Source records
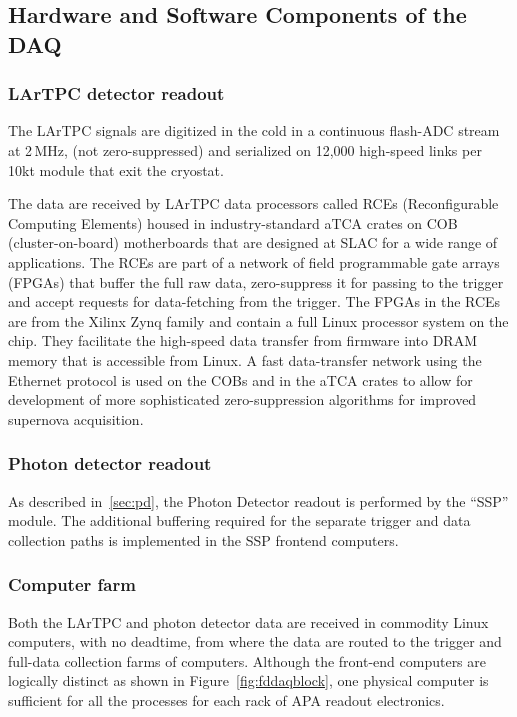 \subsection{Hardware and Software Components of the DAQ}
\subsubsection{LArTPC detector readout}

The LArTPC signals are digitized in the cold in a continuous flash-ADC stream at 2\,MHz, (not zero-suppressed)
and serialized on 12,000 high-speed links per 10kt module that exit the cryostat.

The data are received by LArTPC data processors called RCEs (Reconfigurable
Computing Elements) housed in industry-standard aTCA crates on COB (cluster-on-board)
motherboards that are designed at SLAC for a wide range of applications.  The RCEs are part of a
network of field programmable gate arrays (FPGAs) that buffer the full raw data,
zero-suppress it for passing to the trigger and accept requests for
data-fetching from the trigger.  The FPGAs in the RCEs are from the
Xilinx Zynq family and contain a full Linux processor system on the
chip.  They facilitate the high-speed data transfer from firmware into
DRAM memory that is accessible from Linux.  A fast data-transfer
network using the Ethernet protocol is used on the COBs and in the
aTCA crates to allow for development of more sophisticated zero-suppression algorithms
for improved supernova acquisition.

\subsubsection{Photon detector readout}

As described in~\ref{sec:pd}, the Photon Detector readout  is performed by the ``SSP'' module.
 The additional buffering required for the separate trigger and data collection paths
is implemented in the SSP frontend computers.

\subsubsection{Computer farm}
Both the LArTPC and photon detector data are
received in commodity Linux computers, with no deadtime, from where
the data are routed to the trigger and full-data collection farms of
computers.  Although the front-end computers are logically distinct as
shown in Figure~\ref{fig:fddaqblock}, one physical computer is
sufficient for all the processes for each rack of APA readout
electronics. 

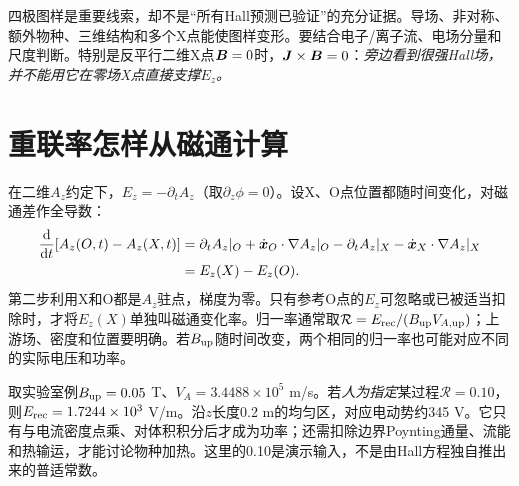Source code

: 四极图样是重要线索，却不是“所有Hall预测已验证”的充分证据。导场、非对称、额外物种、三维结构和多个X点能使图样变形。要结合电子/离子流、电场分量和尺度判断。特别是反平行二维X点$\bm{B}=0$时，$\bm{J}\times\bm{B}=0$：\emph{旁边看到很强Hall场，并不能用它在零场X点直接支撑$E_z$。}

\section{重联率怎样从磁通计算}
在二维$A_z$约定下，$E_z=-\partial_tA_z$（取$\partial_z\phi=0$）。设X、O点位置都随时间变化，对磁通差作全导数：
\begin{align}
\frac{\mathrm d}{\mathrm d t}[A_z(O,t)-A_z(X,t)]
&=\partial_tA_z|_O+\dot{\bm{x}}_O\cdot\nabla A_z|_O
-\partial_tA_z|_X-\dot{\bm{x}}_X\cdot\nabla A_z|_X\\
&=E_z(X)-E_z(O).
\end{align}
第二步利用X和O都是$A_z$驻点，梯度为零。只有参考O点的$E_z$可忽略或已被适当扣除时，才将$E_z(X)$单独叫磁通变化率。归一率通常取$\mathcal R=E_{\rm rec}/(B_{\rm up}V_{A,\rm up})$；上游场、密度和位置要明确。若$B_{\rm up}$随时间改变，两个相同的归一率也可能对应不同的实际电压和功率。

取实验室例$B_{\rm up}=0.05$ T、$V_A=3.4488\times10^5$ m/s。若\emph{人为指定}某过程$\mathcal R=0.10$，则$E_{\rm rec}=1.7244\times10^3$ V/m。沿$z$长度0.2 m的均匀区，对应电动势约345 V。它只有与电流密度点乘、对体积积分后才成为功率；还需扣除边界Poynting通量、流能和热输运，才能讨论物种加热。这里的0.10是演示输入，不是由Hall方程独自推出来的普适常数。
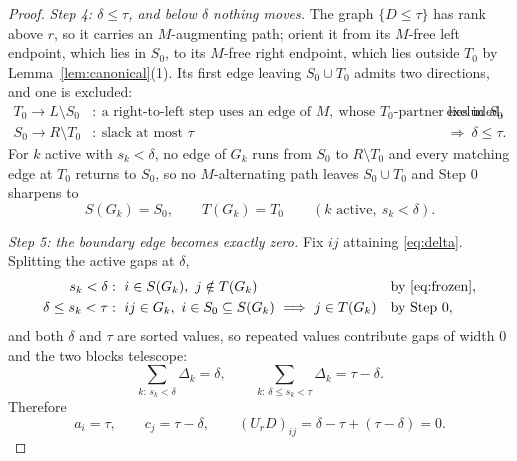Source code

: \documentclass[11pt]{article}
\begin{document}
\begin{proof}
\emph{Step 4: $\delta\le\tau$, and below $\delta$ nothing moves.}  The graph
$\{D\le\tau\}$ has rank above $r$, so it carries an $M$-augmenting path; orient
it from its $M$-free left endpoint, which lies in $S_0$, to its $M$-free right
endpoint, which lies outside $T_0$ by Lemma~\ref{lem:canonical}(1).  Its first
edge leaving $S_0\cup T_0$ admits two directions, and one is excluded:
\begin{align*}
  T_0\to L\setminus S_0
    &:\ \text{a right-to-left step uses an edge of }M,
    \ \text{whose $T_0$-partner lies in $S_0$}
    &&\text{excluded},\\
  S_0\to R\setminus T_0
    &:\ \text{slack at most }\tau
    &&\Longrightarrow\ \delta\le\tau .
\end{align*}
For $k$ active with $s_k<\delta$, no edge of $G_k$ runs from $S_0$ to
$R\setminus T_0$ and every matching edge at $T_0$ returns to $S_0$, so no
$M$-alternating path leaves $S_0\cup T_0$ and Step 0 sharpens to
\begin{equation}
  S(G_k)=S_0,
  \qquad
  T(G_k)=T_0
  \qquad (k \text{ active},\ s_k<\delta).
  \label{eq:frozen}
\end{equation}

\emph{Step 5: the boundary edge becomes exactly zero.}  Fix $ij$ attaining
\eqref{eq:delta}.  Splitting the active gaps at $\delta$,
\begin{align*}
  s_k<\delta
    &:\ i\in S(G_k),\ j\notin T(G_k)
    &&\text{by \eqref{eq:frozen}},\\
  \delta\le s_k<\tau
    &:\ ij\in G_k,\ i\in S_0\subseteq S(G_k)
    \ \Longrightarrow\ j\in T(G_k)
    &&\text{by Step 0},
\end{align*}
and both $\delta$ and $\tau$ are sorted values, so repeated values contribute
gaps of width $0$ and the two blocks telescope:
\begin{equation}
  \sum_{k:\,s_k<\delta}\Delta_k=\delta,
  \qquad
  \sum_{k:\,\delta\le s_k<\tau}\Delta_k=\tau-\delta .
  \label{eq:telescope}
\end{equation}
Therefore
\begin{equation}
  a_i=\tau,
  \qquad
  c_j=\tau-\delta,
  \qquad
  (U_rD)_{ij}=\delta-\tau+(\tau-\delta)=0 .
  \label{eq:zero-edge}
\end{equation}


\end{proof}
\end{document}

Work to be completed
Go through the listing above and list every line that has the word "aTCA".

Answer
Computing Elements) housed in industry-standard aTCA crates on COB (cluster-on-board)
aTCA crates to allow for development of more sophisticated zero-suppression algorithms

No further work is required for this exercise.